What this task involves |
Please write out exactly the lines of the data below from the line holding "अहङ्कारस्य हीनस्य व्यक्तां" through the line holding "भ्रष्टः पश्यति तस्यान्तं", and leave out the rest.

___ Input data

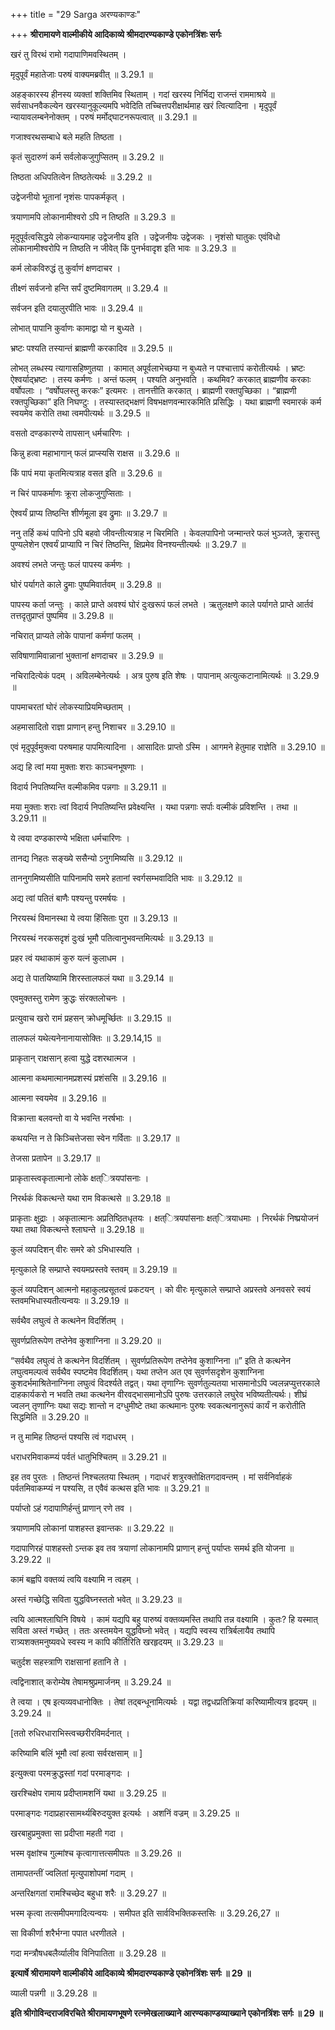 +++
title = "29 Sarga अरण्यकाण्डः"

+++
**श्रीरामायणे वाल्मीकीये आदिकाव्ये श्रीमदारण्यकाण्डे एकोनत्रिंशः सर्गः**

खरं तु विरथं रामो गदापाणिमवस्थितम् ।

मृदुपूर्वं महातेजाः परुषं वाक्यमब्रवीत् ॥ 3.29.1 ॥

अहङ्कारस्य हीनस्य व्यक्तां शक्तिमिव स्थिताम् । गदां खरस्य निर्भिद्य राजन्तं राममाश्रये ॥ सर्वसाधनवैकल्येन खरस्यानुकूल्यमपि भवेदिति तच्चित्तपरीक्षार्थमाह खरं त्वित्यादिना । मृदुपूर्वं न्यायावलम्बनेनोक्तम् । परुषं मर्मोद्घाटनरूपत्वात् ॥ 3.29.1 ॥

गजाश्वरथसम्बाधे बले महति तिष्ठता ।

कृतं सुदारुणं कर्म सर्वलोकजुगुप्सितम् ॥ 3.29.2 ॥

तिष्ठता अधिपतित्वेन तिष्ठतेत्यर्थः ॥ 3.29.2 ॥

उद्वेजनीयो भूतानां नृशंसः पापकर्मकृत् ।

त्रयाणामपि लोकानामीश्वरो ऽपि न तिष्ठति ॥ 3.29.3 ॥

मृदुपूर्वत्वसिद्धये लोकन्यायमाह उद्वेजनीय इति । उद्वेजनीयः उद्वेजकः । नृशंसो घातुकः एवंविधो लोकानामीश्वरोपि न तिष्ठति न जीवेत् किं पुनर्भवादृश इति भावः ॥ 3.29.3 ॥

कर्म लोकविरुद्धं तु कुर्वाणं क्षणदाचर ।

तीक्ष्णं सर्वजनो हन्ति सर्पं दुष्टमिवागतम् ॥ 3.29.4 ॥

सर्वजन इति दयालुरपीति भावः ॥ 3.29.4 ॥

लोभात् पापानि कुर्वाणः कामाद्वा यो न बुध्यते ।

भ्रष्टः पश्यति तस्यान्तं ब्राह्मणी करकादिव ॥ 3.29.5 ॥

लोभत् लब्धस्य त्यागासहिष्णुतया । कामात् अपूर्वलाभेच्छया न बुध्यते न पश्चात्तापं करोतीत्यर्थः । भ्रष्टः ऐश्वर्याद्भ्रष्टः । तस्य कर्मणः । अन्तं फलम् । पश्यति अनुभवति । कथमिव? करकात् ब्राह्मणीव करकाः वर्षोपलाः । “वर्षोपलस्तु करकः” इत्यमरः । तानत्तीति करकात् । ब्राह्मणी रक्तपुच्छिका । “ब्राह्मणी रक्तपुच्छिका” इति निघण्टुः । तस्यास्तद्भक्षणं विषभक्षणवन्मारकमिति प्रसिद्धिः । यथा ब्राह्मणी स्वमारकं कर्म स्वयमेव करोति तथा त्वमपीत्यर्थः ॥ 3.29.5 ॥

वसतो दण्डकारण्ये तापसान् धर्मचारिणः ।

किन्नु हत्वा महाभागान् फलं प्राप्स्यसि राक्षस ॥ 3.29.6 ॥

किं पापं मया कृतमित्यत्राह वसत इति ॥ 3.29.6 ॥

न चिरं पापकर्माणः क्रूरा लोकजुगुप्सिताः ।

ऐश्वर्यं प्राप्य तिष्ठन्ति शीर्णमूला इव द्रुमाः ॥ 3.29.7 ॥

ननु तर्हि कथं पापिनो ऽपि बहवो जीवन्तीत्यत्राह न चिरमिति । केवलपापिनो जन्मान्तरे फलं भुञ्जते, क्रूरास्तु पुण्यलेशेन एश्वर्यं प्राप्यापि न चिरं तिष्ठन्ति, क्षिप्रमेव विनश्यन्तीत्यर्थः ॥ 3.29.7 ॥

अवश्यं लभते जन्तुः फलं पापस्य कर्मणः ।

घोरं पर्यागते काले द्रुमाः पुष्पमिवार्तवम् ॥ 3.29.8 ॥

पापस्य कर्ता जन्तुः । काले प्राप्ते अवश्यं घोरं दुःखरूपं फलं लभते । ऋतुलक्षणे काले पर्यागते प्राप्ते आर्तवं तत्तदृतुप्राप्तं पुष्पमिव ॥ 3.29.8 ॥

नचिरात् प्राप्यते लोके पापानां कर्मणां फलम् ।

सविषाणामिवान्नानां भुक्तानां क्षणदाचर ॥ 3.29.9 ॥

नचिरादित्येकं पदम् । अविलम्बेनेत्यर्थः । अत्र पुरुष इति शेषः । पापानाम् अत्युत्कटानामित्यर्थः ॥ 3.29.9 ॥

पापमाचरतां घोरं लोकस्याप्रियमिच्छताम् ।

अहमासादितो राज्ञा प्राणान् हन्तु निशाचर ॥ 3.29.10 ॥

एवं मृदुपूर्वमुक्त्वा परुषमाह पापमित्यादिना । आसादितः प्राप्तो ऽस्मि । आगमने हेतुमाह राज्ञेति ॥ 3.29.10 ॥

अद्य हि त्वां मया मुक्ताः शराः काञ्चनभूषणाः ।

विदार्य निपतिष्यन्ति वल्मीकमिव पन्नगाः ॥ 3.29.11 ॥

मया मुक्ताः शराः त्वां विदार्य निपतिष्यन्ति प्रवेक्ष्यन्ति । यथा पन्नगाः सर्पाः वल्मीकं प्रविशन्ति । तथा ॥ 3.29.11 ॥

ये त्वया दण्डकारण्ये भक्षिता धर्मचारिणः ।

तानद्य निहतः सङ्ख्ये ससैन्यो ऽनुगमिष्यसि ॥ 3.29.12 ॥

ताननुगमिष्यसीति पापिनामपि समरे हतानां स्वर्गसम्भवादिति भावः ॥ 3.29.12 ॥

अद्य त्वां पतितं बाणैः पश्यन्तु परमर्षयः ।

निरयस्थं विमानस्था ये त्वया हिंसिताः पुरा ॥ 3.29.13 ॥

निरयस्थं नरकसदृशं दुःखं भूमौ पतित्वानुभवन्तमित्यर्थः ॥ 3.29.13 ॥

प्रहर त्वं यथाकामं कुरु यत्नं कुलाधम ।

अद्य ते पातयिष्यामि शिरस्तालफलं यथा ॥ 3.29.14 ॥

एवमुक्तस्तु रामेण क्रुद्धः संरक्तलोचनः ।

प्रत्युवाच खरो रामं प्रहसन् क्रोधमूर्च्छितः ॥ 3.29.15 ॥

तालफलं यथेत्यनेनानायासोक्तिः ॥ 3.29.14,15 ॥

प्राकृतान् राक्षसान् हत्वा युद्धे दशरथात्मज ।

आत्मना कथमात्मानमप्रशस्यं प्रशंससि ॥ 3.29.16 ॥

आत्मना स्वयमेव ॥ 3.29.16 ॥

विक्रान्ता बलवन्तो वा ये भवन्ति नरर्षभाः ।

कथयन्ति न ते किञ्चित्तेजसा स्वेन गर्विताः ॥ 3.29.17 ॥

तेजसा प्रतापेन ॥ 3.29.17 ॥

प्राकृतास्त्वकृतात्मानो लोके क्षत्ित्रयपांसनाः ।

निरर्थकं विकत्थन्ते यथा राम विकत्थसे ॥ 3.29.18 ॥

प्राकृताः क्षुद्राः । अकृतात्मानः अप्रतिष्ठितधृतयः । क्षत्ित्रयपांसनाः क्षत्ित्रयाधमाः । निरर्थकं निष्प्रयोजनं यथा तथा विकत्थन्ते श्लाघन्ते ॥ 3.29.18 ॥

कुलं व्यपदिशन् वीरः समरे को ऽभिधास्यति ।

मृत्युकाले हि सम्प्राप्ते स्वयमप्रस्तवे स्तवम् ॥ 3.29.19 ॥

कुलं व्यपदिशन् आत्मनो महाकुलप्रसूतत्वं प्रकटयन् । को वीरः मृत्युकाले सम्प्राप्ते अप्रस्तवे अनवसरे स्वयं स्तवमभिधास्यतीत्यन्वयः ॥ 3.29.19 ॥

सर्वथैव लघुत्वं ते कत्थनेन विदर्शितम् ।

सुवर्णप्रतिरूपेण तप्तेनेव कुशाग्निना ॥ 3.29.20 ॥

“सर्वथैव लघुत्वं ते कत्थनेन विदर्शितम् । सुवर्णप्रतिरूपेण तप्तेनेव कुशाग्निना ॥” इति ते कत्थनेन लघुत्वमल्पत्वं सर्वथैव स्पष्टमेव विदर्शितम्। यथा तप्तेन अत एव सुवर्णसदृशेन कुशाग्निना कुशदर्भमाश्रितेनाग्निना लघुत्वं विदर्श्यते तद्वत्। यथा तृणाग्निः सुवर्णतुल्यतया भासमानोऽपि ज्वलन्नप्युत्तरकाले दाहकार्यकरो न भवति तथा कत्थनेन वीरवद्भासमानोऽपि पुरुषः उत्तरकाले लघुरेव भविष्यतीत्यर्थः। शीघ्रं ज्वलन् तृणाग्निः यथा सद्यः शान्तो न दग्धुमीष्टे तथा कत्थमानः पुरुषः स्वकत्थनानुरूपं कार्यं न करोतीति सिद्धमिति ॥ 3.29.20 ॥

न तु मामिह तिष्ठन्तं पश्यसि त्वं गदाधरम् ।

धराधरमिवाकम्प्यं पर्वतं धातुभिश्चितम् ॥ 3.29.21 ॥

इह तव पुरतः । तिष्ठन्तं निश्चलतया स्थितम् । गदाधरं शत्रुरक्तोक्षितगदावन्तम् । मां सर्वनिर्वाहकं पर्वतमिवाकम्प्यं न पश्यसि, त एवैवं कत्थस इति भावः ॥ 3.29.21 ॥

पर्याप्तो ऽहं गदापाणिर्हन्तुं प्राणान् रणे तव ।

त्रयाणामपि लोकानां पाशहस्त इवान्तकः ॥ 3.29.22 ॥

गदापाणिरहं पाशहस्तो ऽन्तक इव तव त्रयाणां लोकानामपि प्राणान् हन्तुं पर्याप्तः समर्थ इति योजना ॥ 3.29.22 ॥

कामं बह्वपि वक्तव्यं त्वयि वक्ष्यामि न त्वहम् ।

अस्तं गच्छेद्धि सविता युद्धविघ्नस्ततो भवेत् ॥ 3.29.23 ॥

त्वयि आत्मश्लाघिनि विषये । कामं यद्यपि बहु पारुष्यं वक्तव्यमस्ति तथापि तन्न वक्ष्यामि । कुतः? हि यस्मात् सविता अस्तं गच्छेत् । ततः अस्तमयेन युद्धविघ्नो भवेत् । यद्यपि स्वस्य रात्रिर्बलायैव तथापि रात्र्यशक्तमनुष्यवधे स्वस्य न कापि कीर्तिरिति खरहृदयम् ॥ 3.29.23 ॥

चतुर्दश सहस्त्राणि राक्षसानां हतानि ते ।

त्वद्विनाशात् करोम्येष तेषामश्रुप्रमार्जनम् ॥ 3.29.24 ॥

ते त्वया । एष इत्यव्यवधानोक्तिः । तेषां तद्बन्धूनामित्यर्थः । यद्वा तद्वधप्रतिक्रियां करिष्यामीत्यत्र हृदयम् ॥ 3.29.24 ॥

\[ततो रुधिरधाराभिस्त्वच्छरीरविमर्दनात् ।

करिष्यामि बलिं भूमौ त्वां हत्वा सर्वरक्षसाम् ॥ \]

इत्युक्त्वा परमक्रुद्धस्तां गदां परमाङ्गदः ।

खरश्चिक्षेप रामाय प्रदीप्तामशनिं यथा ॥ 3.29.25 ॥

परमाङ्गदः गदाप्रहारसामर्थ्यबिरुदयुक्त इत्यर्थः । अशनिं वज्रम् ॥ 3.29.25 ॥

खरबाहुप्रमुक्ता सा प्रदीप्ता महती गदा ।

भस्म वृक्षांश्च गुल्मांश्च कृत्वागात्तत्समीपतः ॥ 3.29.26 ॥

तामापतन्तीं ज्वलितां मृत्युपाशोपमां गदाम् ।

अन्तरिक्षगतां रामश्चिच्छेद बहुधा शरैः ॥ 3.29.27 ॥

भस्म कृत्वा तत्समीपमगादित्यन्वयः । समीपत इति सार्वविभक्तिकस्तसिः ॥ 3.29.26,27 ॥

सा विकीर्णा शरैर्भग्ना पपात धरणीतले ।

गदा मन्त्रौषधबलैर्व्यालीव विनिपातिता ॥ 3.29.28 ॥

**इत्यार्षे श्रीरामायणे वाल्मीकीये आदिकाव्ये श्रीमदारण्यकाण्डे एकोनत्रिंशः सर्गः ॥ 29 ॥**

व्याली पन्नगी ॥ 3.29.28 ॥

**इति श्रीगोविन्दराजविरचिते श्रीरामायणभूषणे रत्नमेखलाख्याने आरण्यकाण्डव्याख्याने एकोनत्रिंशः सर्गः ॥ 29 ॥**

______

Response box |
अहङ्कारस्य हीनस्य व्यक्तां शक्तिमिव स्थिताम् । गदां खरस्य निर्भिद्य राजन्तं राममाश्रये ॥ सर्वसाधनवैकल्येन खरस्यानुकूल्यमपि भवेदिति तच्चित्तपरीक्षार्थमाह खरं त्वित्यादिना । मृदुपूर्वं न्यायावलम्बनेनोक्तम् । परुषं मर्मोद्घाटनरूपत्वात् ॥ 3.29.1 ॥

गजाश्वरथसम्बाधे बले महति तिष्ठता ।

कृतं सुदारुणं कर्म सर्वलोकजुगुप्सितम् ॥ 3.29.2 ॥

तिष्ठता अधिपतित्वेन तिष्ठतेत्यर्थः ॥ 3.29.2 ॥

उद्वेजनीयो भूतानां नृशंसः पापकर्मकृत् ।

त्रयाणामपि लोकानामीश्वरो ऽपि न तिष्ठति ॥ 3.29.3 ॥

मृदुपूर्वत्वसिद्धये लोकन्यायमाह उद्वेजनीय इति । उद्वेजनीयः उद्वेजकः । नृशंसो घातुकः एवंविधो लोकानामीश्वरोपि न तिष्ठति न जीवेत् किं पुनर्भवादृश इति भावः ॥ 3.29.3 ॥

कर्म लोकविरुद्धं तु कुर्वाणं क्षणदाचर ।

तीक्ष्णं सर्वजनो हन्ति सर्पं दुष्टमिवागतम् ॥ 3.29.4 ॥

सर्वजन इति दयालुरपीति भावः ॥ 3.29.4 ॥

लोभात् पापानि कुर्वाणः कामाद्वा यो न बुध्यते ।

भ्रष्टः पश्यति तस्यान्तं ब्राह्मणी करकादिव ॥ 3.29.5 ॥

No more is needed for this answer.